Torgashev gave a very strong performance which featured a quad toe, triple Axel and triple flip-triple toe in his routine to “Bloodstream” by Tokio Myers. The 18-year-old showed earned a level 4 on his footwork and two spins to score 97.87 points for third place.

“That was a really solid event, and I am excited going into tomorrow,” said the 2019 CS Asian Open silver medalist. “When I saw the score, the last thing I looked at was the component part. This season has been rocky to start, but these past weeks I have been able to put my heart and soul into everything I do. I need to stay focused on whatever works. Today was a great skate, and tomorrow is a new skate.”

Vincent Zhou landed a quad Salchow, triple Lutz-triple toe and triple Axel in his engaging routine to “I Will Wait” by Mumford & Sons to place fourth with 94.82 points.

“I have been starting to do more clean programs that weren’t there during the Grand Prix season,” said the 2019 World bronze medalist. “So what I put out today makes me excited for what I have coming up. I added quads and a triple Axel, so I tried to put out a more exciting program.”
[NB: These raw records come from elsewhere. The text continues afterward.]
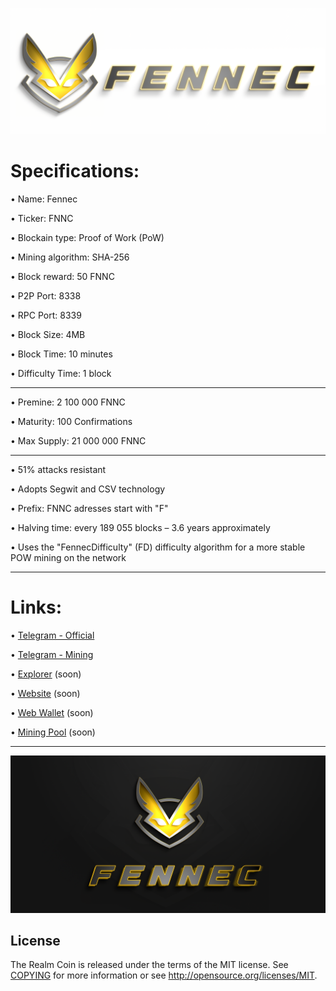 ![](share/pixmaps/splashscreen_white_1024.png)


Specifications:
==================

• Name:               Fennec

• Ticker:             FNNC

• Blockain type:      Proof of Work (PoW)

• Mining algorithm:   SHA-256

• Block reward:       50 FNNC

• P2P Port:           8338

• RPC Port:           8339

• Block Size:         4MB

• Block Time:         10 minutes

• Difficulty Time:    1 block

---





• Premine:          2 100 000 FNNC

• Maturity:         100 Confirmations  

• Max Supply:       21 000 000 FNNC

---

• 51% attacks resistant

• Adopts Segwit and CSV technology

• Prefix: FNNC adresses start with "F"  

• Halving time: every 189 055 blocks – 3.6 years approximately

• Uses the "FennecDifficulty" (FD) difficulty algorithm for a more stable POW mining on the network


---

Links:
==================

• [Telegram - Official](https://t.me/FennecPortal)

• [Telegram - Mining](https://t.me/FennecMiningPortal)

• [Explorer](/) (soon)

• [Website](https://fennecblockchain.com/) (soon)

• [Web Wallet](https://fennecwallet.com) (soon)

• [Mining Pool](https://mine.fennecblockchain.com) (soon)


---

![](share/pixmaps/splashscreen_github_1280_2.png)


License
-------

The Realm Coin is released under the terms of the MIT license. See [COPYING](COPYING) for more
information or see http://opensource.org/licenses/MIT.

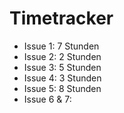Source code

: # Timetracker
* Issue 1: 7 Stunden
* Issue 2: 2 Stunden
* Issue 3: 5 Stunden
* Issue 4: 3 Stunden
* Issue 5: 8 Stunden
* Issue 6 & 7: 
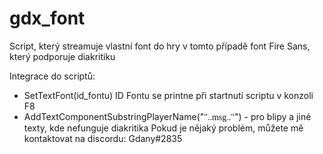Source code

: # gdx_font
Script, který streamuje vlastní font do hry v tomto případě font Fire Sans, který podporuje diakritiku

Integrace do scriptů:
- SetTextFont(id_fontu)
  ID Fontu se printne při startnutí scriptu v konzoli F8
- AddTextComponentSubstringPlayerName("<font face='Fire Sans'>"..msg.."</font>") - pro blipy a jiné texty, kde nefunguje diakritika
Pokud je nějaký problém, můžete mě kontaktovat na discordu: Gdany#2835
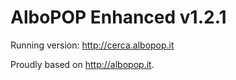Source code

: # AlboPOP Enhanced v1.2.1

Running version: http://cerca.albopop.it

Proudly based on http://albopop.it.

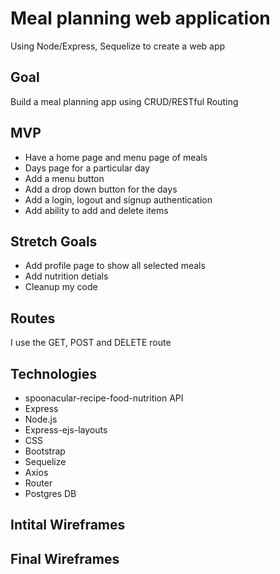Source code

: # Meal planning web application
Using Node/Express, Sequelize to create a web app

## Goal
Build a meal planning app using CRUD/RESTful Routing

## MVP
* Have a home page and menu page of meals
* Days page for a particular day
* Add a menu button
* Add a drop down button for the days
* Add a login, logout and signup authentication
* Add ability to add and delete items

## Stretch Goals
* Add profile page to show all selected meals
* Add nutrition detials
* Cleanup my code

## Routes
I use the GET, POST and DELETE route

## Technologies
 * spoonacular-recipe-food-nutrition API
 * Express
 * Node.js
 * Express-ejs-layouts
 * CSS
 * Bootstrap
 * Sequelize
 * Axios
 * Router
 * Postgres DB

## Intital Wireframes

## Final Wireframes
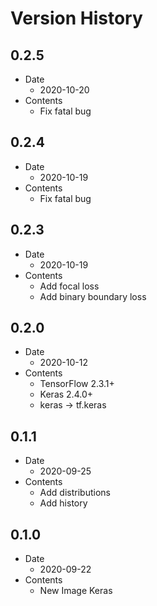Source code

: # Version History

## 0.2.5

- Date
  - 2020-10-20
- Contents
  - Fix fatal bug

## 0.2.4

- Date
  - 2020-10-19
- Contents
  - Fix fatal bug

## 0.2.3

- Date
  - 2020-10-19
- Contents
  - Add focal loss
  - Add binary boundary loss

## 0.2.0

- Date
  - 2020-10-12
- Contents
  - TensorFlow 2.3.1+
  - Keras 2.4.0+
  - keras -> tf.keras

## 0.1.1

- Date
  - 2020-09-25
- Contents
  - Add distributions
  - Add history

## 0.1.0

- Date
  - 2020-09-22
- Contents
  - New Image Keras
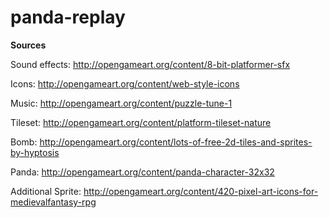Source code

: panda-replay
============
<b>Sources</b>

Sound effects: http://opengameart.org/content/8-bit-platformer-sfx 

Icons: http://opengameart.org/content/web-style-icons

Music: http://opengameart.org/content/puzzle-tune-1

Tileset: http://opengameart.org/content/platform-tileset-nature

Bomb: http://opengameart.org/content/lots-of-free-2d-tiles-and-sprites-by-hyptosis

Panda: http://opengameart.org/content/panda-character-32x32

Additional Sprite: http://opengameart.org/content/420-pixel-art-icons-for-medievalfantasy-rpg
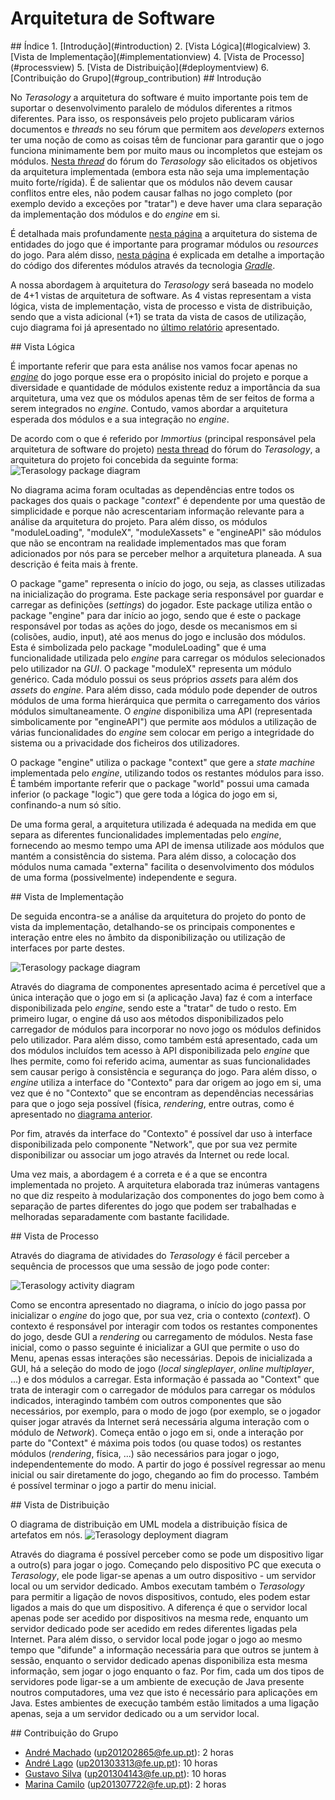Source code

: # Arquitetura de Software

<a name="index"/>
## Índice
1. [Introdução](#introduction)
2. [Vista Lógica](#logicalview)
3. [Vista de Implementação](#implementationview)
4. [Vista de Processo](#processview)
5. [Vista de Distribuição](#deploymentview)
6. [Contribuição do Grupo](#group_contribution)

<a name="introduction"/>
## Introdução

No *Terasology* a arquitetura do software é muito importante pois tem de suportar o desenvolvimento paralelo de módulos diferentes a ritmos diferentes.
Para isso, os responsáveis pelo projeto publicaram vários documentos e *threads* no seu fórum que permitem aos *developers* externos ter uma noção de como as coisas têm de funcionar para garantir que o jogo funciona minimamente bem por muito maus ou incompletos que estejam os módulos. [Nesta *thread*](http://forum.terasology.org/threads/architecture-vision.690/) do fórum do *Terasology* são elicitados os objetivos da arquitetura implementada (embora esta não seja uma implementação muito forte/rígida). É de salientar que os módulos não devem causar conflitos entre eles, não podem causar falhas no jogo completo (por exemplo devido a exceções por "tratar") e deve haver uma clara separação da implementação dos módulos e do *engine* em si.

É detalhada mais profundamente [nesta página](https://github.com/MovingBlocks/Terasology/wiki/Entity-System-Architecture) a arquitetura do sistema de entidades do jogo que é importante para programar módulos ou *resources* do jogo. Para além disso, [nesta página](https://github.com/MovingBlocks/Terasology/wiki/Codebase-Structure) é explicada em detalhe a importação do código dos diferentes módulos através da tecnologia [*Gradle*](http://gradle.org/).

A nossa abordagem à arquitetura do *Terasology* será baseada no modelo de 4+1 vistas de arquitetura de software. As 4 vistas representam a vista lógica, vista de implementação, vista de processo e vista de distribuição, sendo que a vista adicional (+1) se trata da vista de casos de utilização, cujo diagrama foi já apresentado no [último relatório](https://github.com/andrelago13/Terasology/blob/master/ESOF-docs/2%20-%20Requirements%20Management.md) apresentado.

<a name="logicalview"/>
## Vista Lógica

É importante referir que para esta análise nos vamos focar apenas no [*engine*](https://github.com/andrelago13/Terasology/tree/master/engine/src/main/java/org/terasology) do jogo porque esse era o propósito inicial do projeto e porque a diversidade e quantidade de módulos existente reduz a importância da sua arquitetura, uma vez que os módulos apenas têm de ser feitos de forma a serem integrados no *engine*. Contudo, vamos abordar a arquitetura esperada dos módulos e a sua integração no *engine*.

De acordo com o que é referido por *Immortius* (principal responsável pela arquitetura de software do projeto) [nesta thread](http://forum.terasology.org/threads/architecture-vision.690/) do fórum do *Terasology*, a arquitetura do projeto foi concebida da seguinte forma:
<a name="package_diagram"/>
![Terasology package diagram](/ESOF-docs/resources/packagediagram.png)

No diagrama acima foram ocultadas as dependências entre todos os packages dos quais o package "*context*" é dependente por uma questão de simplicidade e porque não acrescentariam informação relevante para a análise da arquitetura do projeto. Para além disso, os módulos "moduleLoading", "moduleX", "moduleXassets" e "engineAPI" são módulos que não se encontram na realidade implementados mas que foram adicionados por nós para se perceber melhor a arquitetura planeada. A sua descrição é feita mais à frente.

O package "game" representa o início do jogo, ou seja, as classes utilizadas na inicialização do programa. Este package seria responsável por guardar e carregar as definições (*settings*) do jogador. Este package utiliza então o package "engine" para dar início ao jogo, sendo que é este o package responsável por todas as ações do jogo, desde os mecanismos em si (colisões, audio, input), até aos menus do jogo e inclusão dos módulos. Esta é simbolizada pelo package "moduleLoading" que é uma funcionalidade utilizada pelo *engine* para carregar os módulos selecionados pelo utilizador na *GUI*. O package "moduleX" representa um módulo genérico. Cada módulo possui os seus próprios *assets* para além dos *assets* do *engine*. Para além disso, cada módulo pode depender de outros módulos de uma forma hierárquica que permita o carregamento dos vários módulos simultaneamente. O *engine* disponibiliza uma API (representada simbolicamente por "engineAPI") que permite aos módulos a utilização de várias funcionalidades do *engine* sem colocar em perigo a integridade do sistema ou a privacidade dos ficheiros dos utilizadores.

O package "engine" utiliza o package "context" que gere a *state machine* implementada pelo *engine*, utilizando todos os restantes módulos para isso. É também importante referir que o package "world" possui uma camada inferior (o package "logic") que gere toda a lógica do jogo em si, confinando-a num só sítio.

De uma forma geral, a arquitetura utilizada é adequada na medida em que separa as diferentes funcionalidades implementadas pelo *engine*, fornecendo ao mesmo tempo uma API de imensa utilizade aos módulos que mantém a consistência do sistema. Para além disso, a colocação dos módulos numa camada "externa" facilita o desenvolvimento dos módulos de uma forma (possivelmente) independente e segura.

<a name="implementationview"/>
## Vista de Implementação

De seguida encontra-se a análise da arquitetura do projeto do ponto de vista da implementação, detalhando-se os principais componentes e interação entre eles no âmbito da disponibilização ou utilização de interfaces por parte destes.

![Terasology package diagram](/ESOF-docs/resources/componentdiagram.png)

Através do diagrama de componentes apresentado acima é percetível que a única interação que o jogo em si (a aplicação Java) faz é com a interface disponibilizada pelo *engine*, sendo este a "tratar" de tudo o resto. Em primeiro lugar, o engine dá uso aos métodos disponibilizados pelo carregador de módulos para incorporar no novo jogo os módulos definidos pelo utilizador. Para além disso, como também está apresentado, cada um dos módulos incluídos tem acesso à API disponibilizada pelo *engine* que lhes permite, como foi referido acima, aumentar as suas funcionalidades sem causar perigo à consistência e segurança do jogo. Para além disso, o *engine* utiliza a interface do "Contexto" para dar origem ao jogo em si, uma vez que é no "Contexto" que se encontram as dependências necessárias para que o jogo seja possível (física, *rendering*, entre outras, como é apresentado no [diagrama anterior](#package_diagram).

Por fim, através da interface do "Contexto" é possível dar uso à interface disponibilizada pelo componente "Network", que por sua vez permite disponibilizar ou associar um jogo através da Internet ou rede local.

Uma vez mais, a abordagem é a correta e é a que se encontra implementada no projeto. A arquitetura elaborada traz inúmeras vantagens no que diz respeito à modularização dos componentes do jogo bem como à separação de partes diferentes do jogo que podem ser trabalhadas e melhoradas separadamente com bastante facilidade.

<a name="processview"/>
## Vista de Processo

Através do diagrama de atividades do *Terasology* é fácil perceber a sequência de processos que uma sessão de jogo pode conter:

![Terasology activity diagram](/ESOF-docs/resources/activitydiagram.png)

Como se encontra apresentado no diagrama, o início do jogo passa por inicializar o *engine* do jogo que, por sua vez, cria o contexto (*context*). O contexto é responsável por interagir com todos os restantes componentes do jogo, desde GUI a *rendering* ou carregamento de módulos. Nesta fase inicial, como o passo seguinte é inicializar a GUI que permite o uso do Menu, apenas essas interações são necessárias. Depois de inicializada a GUI, há a seleção do modo de jogo (*local singleplayer*, *online multiplayer*, ...) e dos módulos a carregar. Esta informação é passada ao "Context" que trata de interagir com o carregador de módulos para carregar os módulos indicados, interagindo também com outros componentes que são necessários, por exemplo, para o modo de jogo (por exemplo, se o jogador quiser jogar através da Internet será necessária alguma interação com o módulo de *Network*). Começa então o jogo em si, onde a interação por parte do "Context" é máxima pois todos (ou quase todos) os restantes módulos (*rendering*, física, ...) são necessários para jogar o jogo, independentemente do modo. A partir do jogo é possível regressar ao menu inicial ou sair diretamente do jogo, chegando ao fim do processo. Também é possível terminar o jogo a partir do menu inicial.

<a name="deploymentview"/>
## Vista de Distribuição

O diagrama de distribuição em UML modela a distribuição física de artefatos em nós.
![Terasology deployment diagram](/ESOF-docs/resources/deploymentdiagram.png)

Através do diagrama é possível perceber como se pode um dispositivo ligar a outro(s) para jogar o jogo. Começando pelo dispositivo PC que executa o *Terasology*, ele pode ligar-se apenas a um outro dispositivo - um servidor local ou um servidor dedicado. Ambos executam também o *Terasology* para permitir a ligação de novos dispositivos, contudo, eles podem estar ligados a mais do que um dispositivo. A diferença é que o servidor local apenas pode ser acedido por dispositivos na mesma rede, enquanto um servidor dedicado pode ser acedido em redes diferentes ligadas pela Internet. Para além disso, o servidor local pode jogar o jogo ao mesmo tempo que "difunde" a informação necessária para que outros se juntem à sessão, enquanto o servidor dedicado apenas disponibiliza esta mesma informação, sem jogar o jogo enquanto o faz. Por fim, cada um dos tipos de servidores pode ligar-se a um ambiente de execução de Java presente noutros computadores, uma vez que isto é necessário para aplicações em Java. Estes ambientes de execução também estão limitados a uma ligação apenas, seja a um servidor dedicado ou a um servidor local.

<a name="group_contribution"/>
## Contribuição do Grupo

 - [André Machado](https://github.com/andremachado94) (up201202865@fe.up.pt): 2 horas
 - [André Lago](https://github.com/andrelago13) (up201303313@fe.up.pt): 10 horas
 - [Gustavo Silva](https://github.com/gtugablue) (up201304143@fe.up.pt): 10 horas
 - [Marina Camilo](https://github.com/Aniiram) (up201307722@fe.up.pt): 2 horas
“I just think it’s best for myself to concentrate on one thing at a time,” said the 19-year-old regarding school and training. “I’m OK with not having that much attention (that Chen has). When I skate, I try to do my thing and don’t think about catching him.”

Skating to “Love Runs Out,” Tomoki Hiwatashi produced a quad toe, triple Axel and triple Lutz-triple toe and finished a close fifth with 94.21 points.

“I have been starting to do more clean programs that weren’t there during the Grand Prix season,” said the 2019 World Junior champion. “So what I put out today makes me excited for what I have coming up. I added quads and a triple Axel, so I tried to put out a more exciting program.”

Aleksei Krasnozhan stepped out of a triple Lutz, but landed a triple Axel and triple flip-triple loop in his routine to “Runaway” and “Freedom.” He sits in sixth with 80.71 points.

Camden Pulkinen placed seventh with 79.19 points. The 19-year-old from Colorado Springs, Colo., landed a solid quad toe, but stepped out of a triple Axel and two-footed the landing of a triple Lutz combination.

“I hit a pretty good quad toe, and the way I see it now, it’s not as much about this Nationals, but setting myself up for Beijing and the Olympics,” he said. “It would be great to start getting medals now, but I know that the quad toe is still new, and when you add new elements to a program, it changes mentally. This was a chance to challenge myself mentally to do that quad toe and keep the rest of the performance together.”

“I put maybe a little too much pressure on myself with the quad toe,” he added, “maybe not as much as the other jumps, but I was really just relieved that I hit the quad toe. Compared to last year, it is different because I wasn’t doing quads and I was junior. Now I am competing against names like Yuzuru and Nathan, and I am still getting used to it. It’s not too hard to compete after an amazing skate, because I like to feed off of that. You don’t want to see a competition where everyone is making mistakes, you want to see big scores.”

Sean Rabbitt delivered a near-solid routine with exception of an edge call on a triple Lutz. The 29-year-old is currently eighth.

“I have been able to see all the different champions, learn from them, grown from them,” said Rabbitt. “Skating in the same warm up as Nathan, a lot of people might find that difficult, but I was more at home, because the crowd was already going. I think it’s really cool to be out there with him, especially since I’m 29, and most of them are 10 years younger than me.”

“This season, I had a late start,” he added. “I decided for some personal reasons I wanted to keep skating. At 29, it matters what place I am in, but it is more because I love to skate.”